Exercise instructions :: State how many lines of the records include the word "network"; the reply is that number alone.

[Document images with source code]
· · · · ·
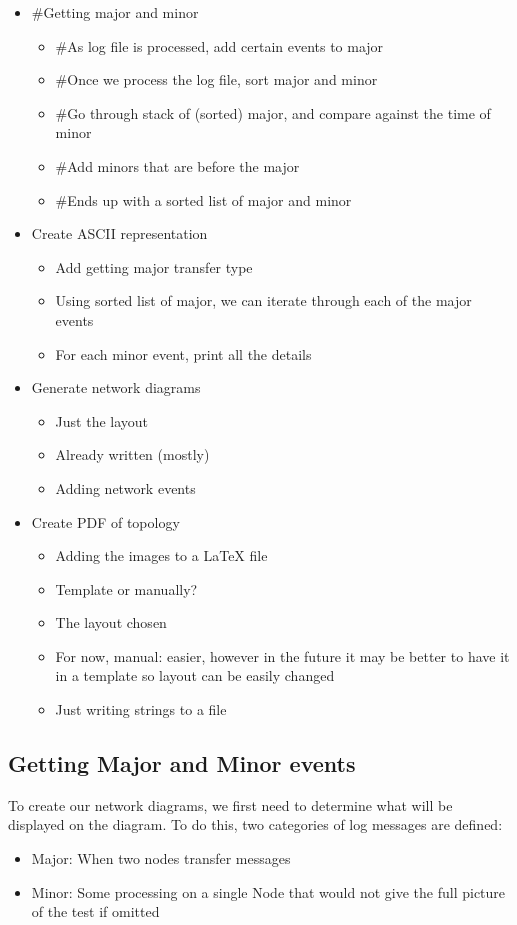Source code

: \begin{itemize}
    \item \#Getting major and minor
    \begin{itemize}
        \item \#As log file is processed, add certain events to major
        \item \#Once we process the log file, sort major and minor
        \item \#Go through stack of (sorted) major, and compare against the time of minor
        \item \#Add minors that are before the major
        \item \#Ends up with a sorted list of major and minor
    \end{itemize}
    \item Create ASCII representation
    \begin{itemize}
        \item Add getting major transfer type
        \item Using sorted list of major, we can iterate through each of the major events
        \item For each minor event, print all the details
    \end{itemize}
    \item Generate network diagrams
    \begin{itemize}
        \item Just the layout
        \item Already written (mostly)
        \item Adding network events
    \end{itemize}
    \item Create PDF of topology
    \begin{itemize}
        \item Adding the images to a LaTeX file
        \item Template or manually?
        \item The layout chosen
        \item For now, manual: easier, however in the future it may be better to have it in a template so layout can be easily changed
        \item Just writing strings to a file
    \end{itemize}
\end{itemize}

\subsection{Getting Major and Minor events}
To create our network diagrams, we first need to determine what will be displayed on the diagram.
To do this, two categories of log messages are defined: 
\begin{itemize}
    \item Major: When two nodes transfer messages
    \item Minor: Some processing on a single Node that would not give the full picture of the test if omitted
\end{itemize}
· · · · ·
Worked solution :: 3